§ **Assigned task**: Go through the listing and return every line with "entry" in it.

─── Data records

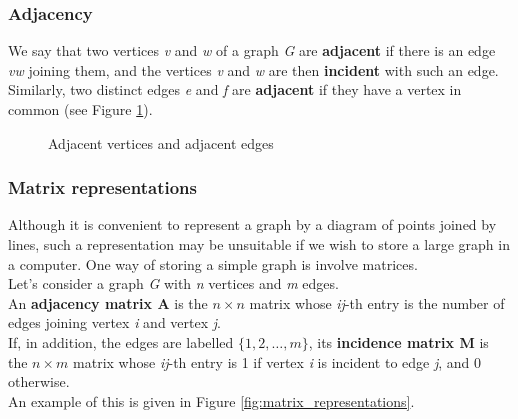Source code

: \subsubsection{Adjacency}
We say that two vertices \textit{v} and \textit{w} of a graph \textit{G} are \textbf{adjacent} if there is an edge \textit{vw} joining them, and the vertices \textit{v} and \textit{w} are then \textbf{incident} with such an edge. \\
Similarly, two distinct edges \textit{e} and \textit{f} are \textbf{adjacent} if they have a vertex in common (see Figure \ref{fig:adiacency}).

\begin{figure}[H]
    \centering
    \quad %
    \caption{Adjacent vertices and adjacent edges}
    \label{fig:adiacency}
\end{figure}

\subsubsection{Matrix representations}
Although it is convenient to represent a graph by a diagram of points joined by lines,
such a representation may be unsuitable if we wish to store a large graph in a computer.
One way of storing a simple graph is involve matrices. \\
Let's consider a graph \textit{G} with \textit{n} vertices and \textit{m} edges. \\
An \textbf{adjacency matrix A} is the $n \times n$ matrix whose \textit{ij}-th entry is the number of edges joining vertex \textit{i} and vertex \textit{j}. \\
If, in addition, the edges are labelled $\{1, 2, \dots, m\}$, its \textbf{incidence matrix M} is the $n \times m$ matrix whose \textit{ij}-th entry is 1 if vertex \textit{i} is incident to edge \textit{j}, and 0 otherwise. \\
An example of this is given in Figure \ref{fig:matrix_representations}.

──────

§ **Expected output**:
An \textbf{adjacency matrix A} is the $n \times n$ matrix whose \textit{ij}-th entry is the number of edges joining vertex \textit{i} and vertex \textit{j}. \\
If, in addition, the edges are labelled $\{1, 2, \dots, m\}$, its \textbf{incidence matrix M} is the $n \times m$ matrix whose \textit{ij}-th entry is 1 if vertex \textit{i} is incident to edge \textit{j}, and 0 otherwise. \\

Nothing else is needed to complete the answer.